De la prise en charge vers l’accompagnement des personnes en situation de handicap


« Robert Murphy : La Personne en situation de handicap est une personne sans lien aux deux catégories connues, "les malades" et "les non malades", une sorte de troisième espèce dite liminale. La question de la liminalité des Personnes en situation de handicap laisse planer un doute sur leur pleine humanité. » (Sahar Moussa-Badran, Thèse de Droit de la santé, Université Paris 13, 2012).

« Toute classification est une catégorisation discriminatoire des êtres humains qu’ils soient ou non dans une situation de handicap » (Sahar Moussa-Badran, Thèse de Droit de la santé, Université Paris 13, 2012)

 

Introduction

Quelques rares précurseurs se sont aventurés sur le terrain glissant de l’articulation du médical et du social, là où se loge précisément le handicap. Le plus remarquable d’entre eux est certainement Désiré Magloire Bourneville, créateur de la première école d’infirmières en France, un an après Florence Nightingale. Il a su démontrer, au 19ème siècle, à Bicêtre, que contrairement aux idées reçues et aux affirmations d’Esquirol, « l’idiotie » (regroupement hétéroclite de personnes en difficultés fonctionnelles) n’était pas incurable.

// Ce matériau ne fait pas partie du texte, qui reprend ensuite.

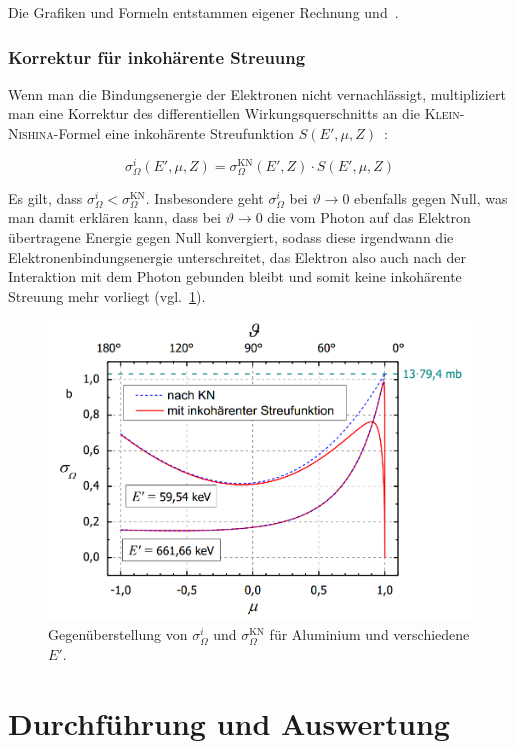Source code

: \documentclass[slug=CS, room=Andreas-Schubert-Bau\,\ Labor\ 406,
supervisor=Juliane\ Volkmer, coursedate=29.\ 11.\ 2019]{../../Lab_Report_LaTeX/lab_report}
\begin{document}
Die Grafiken und Formeln entstammen eigener Rechnung und~\cite[3-5]{iktp19}.

\subsubsection{Korrektur für inkohärente Streuung}
\label{sec:cskorrektur}

Wenn man die Bindungsenergie der Elektronen nicht vernachlässigt, multipliziert man eine
Korrektur des differentiellen Wirkungsquerschnitts an die \textsc{Klein}-\textsc{Nishina}-Formel
eine inkohärente Streufunktion \(S(E', \mu, Z)\)~\cite[5-6]{iktp19}:

\begin{equation}\label{eq:knkorrektur}
        \sigma^{i}_\Omega(E', \mu, Z) = \sigma^{\text{KN}}_\Omega(E', Z) \cdot S(E', \mu, Z)
\end{equation}

Es gilt, dass \(\sigma^{i}_\Omega < \sigma^{\text{KN}}_\Omega\). Insbesondere geht
\(\sigma^{i}_\Omega\) bei \(\vartheta \rightarrow 0\) ebenfalls gegen Null, was man damit erklären
kann, dass bei \(\vartheta \rightarrow 0\) die vom Photon auf das Elektron übertragene Energie
gegen Null konvergiert, sodass diese irgendwann die Elektronenbindungsenergie unterschreitet,
das Elektron also auch nach der Interaktion mit dem Photon gebunden bleibt und somit keine
inkohärente Streuung mehr vorliegt (vgl.~\ref{fig:sigmaknkorrigiert}).

\begin{figure}[H]\centering
        \includegraphics[width=.5\columnwidth]{./pictures/sigma_kn_korrigiert.png}
        \caption{Gegenüberstellung von \(\sigma^{i}_\Omega\) und \(\sigma^{\text{KN}}_\Omega\) für
        Aluminium und verschiedene \(E'\).}
        \label{fig:sigmaknkorrigiert}
\end{figure}

\section{Durchführung und Auswertung}
\label{sec:experiment}
\end{document}
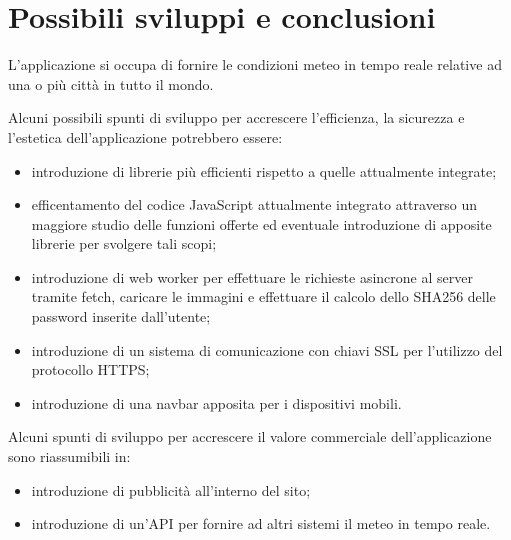 \chapter{Possibili sviluppi e conclusioni}

L'applicazione si occupa di fornire le condizioni meteo in tempo reale relative ad una o più città in tutto il mondo.

\vspace{5mm}

Alcuni possibili spunti di sviluppo per accrescere l'efficienza, la sicurezza e l'estetica dell'applicazione potrebbero essere:
\begin{itemize}
    \item introduzione di librerie più efficienti rispetto a quelle attualmente integrate;
    \item efficentamento del codice JavaScript attualmente integrato attraverso un maggiore studio delle funzioni offerte ed eventuale
          introduzione di apposite librerie per svolgere tali scopi;
    \item introduzione di web worker per effettuare le richieste asincrone al server tramite fetch, caricare le immagini e effettuare
          il calcolo dello SHA256 delle password inserite dall'utente;
    \item introduzione di un sistema di comunicazione con chiavi SSL per l'utilizzo del protocollo HTTPS;
    \item introduzione di una navbar apposita per i dispositivi mobili.
\end{itemize}

\vspace{5mm}

Alcuni spunti di sviluppo per accrescere il valore commerciale dell'applicazione sono riassumibili in:
\begin{itemize}
    \item introduzione di pubblicità all'interno del sito;
    \item introduzione di un'API per fornire ad altri sistemi il meteo in tempo reale.
\end{itemize}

Aux Etats-Unis, Saad Nagy (1965, Ohio State University), Physiatre (Médecin spécialiste de Médecine Physique et Réadaptation) et Anthropologue, travaillant à la réadaptation au travail des personnes handicapés avait imaginé la segmentation suivante de la maladie au handicap :
Pathology  Impairment  Functional limitation  Disability.

Mais, le débat de santé publique sur l’identification du handicap a pris une ampleur mondiale à partir de 1980 avec la présentation d’un avant projet expérimental de classification (OMS) coordonné par André Grossiord (fondateur de la spécialité de médecine de réadaptation en France) de Garches et PHN Wood, épidémiologiste à Manchester. Pour des raisons graves de santé le Professeur Grossiord a du se retirer, seul Wood est resté et a pris la tête du projet, qui a conservé son nom. Il s’est mondialisé par l’institution, par l’ONU, d’une journée mondiale des personnes handicapées en 1981. Un intérêt réel, à propos de la situation des personnes dites handicapées, s’est alors manifesté avec des retombées juridiques dans un très grand nombre de pays. Mais, l’absence de conceptualisation claire a été à l’origine de simplifications, de contresens et de confusions qui n’ont guère favorisé la cause des personnes concernées. Il est vrai que les réponses mettent en cause la notion de normalité, de santé, de guérison, de maladie…bouleversant bon nombre de préjugés sur lesquels une forme négative de cohésion sociale se conforte volontiers.  L’autre obstacle de taille est la nécessaire articulation de deux mondes qui ont toujours eu des difficultés à cohabiter : celui de la santé (la médecine surtout) et celui de la société.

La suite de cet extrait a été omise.